[LISTED RECORDS Boundary: Start]

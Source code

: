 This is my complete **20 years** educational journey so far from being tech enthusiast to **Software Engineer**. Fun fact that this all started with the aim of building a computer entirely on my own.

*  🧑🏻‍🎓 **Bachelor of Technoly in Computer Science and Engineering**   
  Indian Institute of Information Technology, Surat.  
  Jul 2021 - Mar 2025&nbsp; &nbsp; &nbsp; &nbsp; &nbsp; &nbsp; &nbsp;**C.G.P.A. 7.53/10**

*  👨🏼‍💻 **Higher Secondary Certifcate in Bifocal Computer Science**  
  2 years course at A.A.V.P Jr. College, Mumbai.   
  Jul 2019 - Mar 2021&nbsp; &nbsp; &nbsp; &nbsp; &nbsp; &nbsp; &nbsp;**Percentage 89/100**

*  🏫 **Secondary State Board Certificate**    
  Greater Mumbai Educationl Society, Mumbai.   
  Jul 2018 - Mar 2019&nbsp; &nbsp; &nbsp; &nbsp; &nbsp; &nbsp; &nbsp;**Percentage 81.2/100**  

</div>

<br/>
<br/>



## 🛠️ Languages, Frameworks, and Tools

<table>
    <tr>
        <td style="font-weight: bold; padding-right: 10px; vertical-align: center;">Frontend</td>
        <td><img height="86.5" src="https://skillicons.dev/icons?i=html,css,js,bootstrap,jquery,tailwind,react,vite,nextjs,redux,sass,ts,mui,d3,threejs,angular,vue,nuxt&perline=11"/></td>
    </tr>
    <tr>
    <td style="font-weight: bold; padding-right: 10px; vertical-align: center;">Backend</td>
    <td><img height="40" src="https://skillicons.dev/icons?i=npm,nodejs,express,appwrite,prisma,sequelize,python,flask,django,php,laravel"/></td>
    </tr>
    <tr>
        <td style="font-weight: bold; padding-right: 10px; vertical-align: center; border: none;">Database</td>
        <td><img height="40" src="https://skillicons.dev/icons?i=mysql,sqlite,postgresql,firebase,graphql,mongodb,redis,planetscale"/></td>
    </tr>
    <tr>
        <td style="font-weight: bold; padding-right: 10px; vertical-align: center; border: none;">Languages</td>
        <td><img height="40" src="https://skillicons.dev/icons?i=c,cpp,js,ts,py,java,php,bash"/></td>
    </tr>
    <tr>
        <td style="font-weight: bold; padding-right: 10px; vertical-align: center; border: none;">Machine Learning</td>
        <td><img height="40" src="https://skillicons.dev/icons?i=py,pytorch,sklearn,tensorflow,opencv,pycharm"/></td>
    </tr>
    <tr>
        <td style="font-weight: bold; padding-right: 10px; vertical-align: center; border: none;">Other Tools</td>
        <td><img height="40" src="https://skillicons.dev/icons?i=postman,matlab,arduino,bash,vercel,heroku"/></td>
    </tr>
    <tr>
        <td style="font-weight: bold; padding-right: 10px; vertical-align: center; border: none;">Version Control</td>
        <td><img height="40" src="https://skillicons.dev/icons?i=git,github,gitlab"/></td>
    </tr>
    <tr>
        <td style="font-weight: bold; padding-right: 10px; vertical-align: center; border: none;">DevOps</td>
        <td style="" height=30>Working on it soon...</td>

[LISTED RECORDS Boundary: End]

REQUIRED ACTION
Report only the number of lines in the records that include the word "icons".

WORKED SOLUTION
7